Brusca ha spiegato che l’ide di uccidere Falcone risaliva a dopo l’attentato eseguito a Palermo, nel luglio del 1983, contro Rocco Chinnici, che fondò il pool di magistrati antimafia della procura. “In quell’anno pedinai Falcone e iniziai a studiarne le abitudini – ha raccontato Brusca – ma poi il progetto fu sospeso”. Il pentito ha rivelato inoltre che una delle opzioni al vaglio dei boss per l’eliminazione del magistrato “era quella di imbottire un ‘vespone’, un tipico scooter, di tritolo da far saltare poi al tribunale al passaggio di Falcone”.

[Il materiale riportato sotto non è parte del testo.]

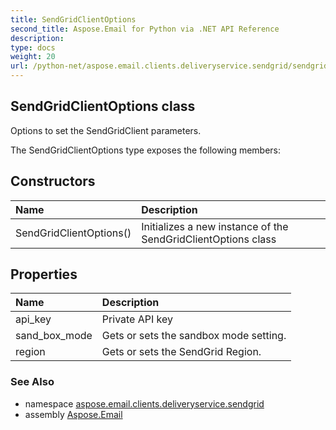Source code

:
 ```yaml
---
title: SendGridClientOptions
second_title: Aspose.Email for Python via .NET API Reference
description: 
type: docs
weight: 20
url: /python-net/aspose.email.clients.deliveryservice.sendgrid/sendgridclientoptions/
---
```


## SendGridClientOptions class

Options to set the SendGridClient parameters.

The SendGridClientOptions type exposes the following members:
## Constructors
| Name | Description |
| :- | :- |
|SendGridClientOptions()|Initializes a new instance of the SendGridClientOptions class|
## Properties
| Name | Description |
| :- | :- |
|api_key|Private API key|
|sand_box_mode|Gets or sets the sandbox mode setting.|
|region|Gets or sets the SendGrid Region.|

### See Also

* namespace [aspose.email.clients.deliveryservice.sendgrid](/email/python-net/aspose.email.clients.deliveryservice.sendgrid/)
* assembly [Aspose.Email](/email/python-net/)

I progetti di morte nei confronti di Falcone subirono una accelerazione dopo con la sentenza di terzo grado, quindi definitiva, sulle condanne del Maxiprocesso, il primo che venne celebrato in Italia alla fine degli anni Ottanta nei confronti della mafia come organizzazione criminale. “Per Falcone c’era una squadra che si stava muovendo a Roma e che doveva ucciderlo con armi convenzionali – ha affermato Brusca – e una seconda che progettava di uccidere il magistrato a Palermo, con un’autobomba”.